In her announcement post, Katie Keith, Founder and CEO of Barn2 Plugins, explains why the deal makes sense.
At Barn2, we focus on solving real problems for WooCommerce store owners. One of the biggest challenges we see—especially on large or complex stores—is the time-consuming process of managing products one by one.
That’s where Setary comes in. It provides a clean, spreadsheet-style interface for managing your products in bulk. You can quickly update prices, manage stock levels, attributes, and more—saving hours of work and reducing the chance of errors.
It’s exactly the kind of product we love: simple, purposeful, and transformative for large ecommerce stores.
The announcement also addresses the overlap with WooCommerce Bulk Variations: “Setary takes this to the next level by letting merchants simultaneously bulk edit variations across their entire store.”
I asked Katie if the plan was to ‘absorb’ Setary into her existing portfolio of WooCommerce plugin, but that’s not on the roadmap:
Setary will remain independent and sold on its own website, but I will be cross-promoting it with our other plugins in the same way that we do with actual Barn2 products. I even published a product page for Setary on the Barn2 site, and I hope people don’t get confused when they are then sent to the Setary site to complete the purchase!
Apart from the possible confusion Katie mentions, it will be a bit harder to cross-promote Setary as part Barn2 Plugins Marketing Ops, having to maintain separate customer databases, platforms, etc… Brand plays a part too. If Setary is an established and known brand in the WooCommerce space, then it makes sense keep it separate. Less so if it isn’t. I don’t think the Shopify version should keep the Setary brand.
Why a 50/50 partnership?
Please note: I’m speculating a fair bit here, reading between the lines, so happy to be corrected.
It looks like Setary isn’t attracting much organic traffic, and their free plugin in the WordPress Plugin Directory has only 100+ activations. These are not the only channels to distribute and sell a plugin, of course, but I get a feeling that despite building a great product, they are struggling to get traction. This is becoming a common theme in the WordPress ecosystem, by the way. Developers need to market their products too, and that’s hard and time consuming. The good news is that they have found the perfect partner.
I think that a full acquisition would have made more sense for Katie, as would rebranding Setary as a Barn2 product and selling it alongside the rest.

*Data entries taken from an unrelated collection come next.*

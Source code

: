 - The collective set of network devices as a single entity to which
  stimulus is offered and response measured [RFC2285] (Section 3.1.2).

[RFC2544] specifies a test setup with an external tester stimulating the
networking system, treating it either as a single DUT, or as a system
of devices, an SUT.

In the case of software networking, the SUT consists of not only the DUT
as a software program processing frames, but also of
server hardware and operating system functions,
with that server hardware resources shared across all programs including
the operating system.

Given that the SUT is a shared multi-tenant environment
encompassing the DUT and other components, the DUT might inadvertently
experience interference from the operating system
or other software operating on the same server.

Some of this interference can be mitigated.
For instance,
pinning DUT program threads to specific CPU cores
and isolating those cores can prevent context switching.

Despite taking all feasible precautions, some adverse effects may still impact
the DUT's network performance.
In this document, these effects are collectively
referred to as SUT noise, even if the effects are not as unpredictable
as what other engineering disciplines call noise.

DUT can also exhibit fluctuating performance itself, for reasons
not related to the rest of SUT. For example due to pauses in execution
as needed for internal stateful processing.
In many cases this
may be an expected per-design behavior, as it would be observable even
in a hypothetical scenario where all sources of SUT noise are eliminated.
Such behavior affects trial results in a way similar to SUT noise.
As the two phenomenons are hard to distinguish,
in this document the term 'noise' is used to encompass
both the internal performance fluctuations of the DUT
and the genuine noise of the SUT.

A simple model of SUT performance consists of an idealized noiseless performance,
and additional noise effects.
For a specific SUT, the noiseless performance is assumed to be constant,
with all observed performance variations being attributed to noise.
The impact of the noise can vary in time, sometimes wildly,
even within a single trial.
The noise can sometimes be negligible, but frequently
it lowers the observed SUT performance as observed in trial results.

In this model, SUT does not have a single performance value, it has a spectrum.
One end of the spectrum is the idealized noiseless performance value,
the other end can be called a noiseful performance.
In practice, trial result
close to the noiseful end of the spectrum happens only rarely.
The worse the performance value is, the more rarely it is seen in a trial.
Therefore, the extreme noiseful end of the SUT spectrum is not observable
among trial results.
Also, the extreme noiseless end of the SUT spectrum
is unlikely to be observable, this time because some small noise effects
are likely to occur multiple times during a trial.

Operationally, promoting and managing a second brand adds cost. On the plus side, Thomas Hopcraft, Setary founder, will feel as invested in the project as it originally was.
If you have a great WordPress product that is struggling to grow, and don’t want to sell it, consider finding a similar partnership. You don’t have to sell it, or part of it, either – you can put in place some kind of long term agreement.
You should also think about future partnerships as plan your next venture. How attractive is it going to be?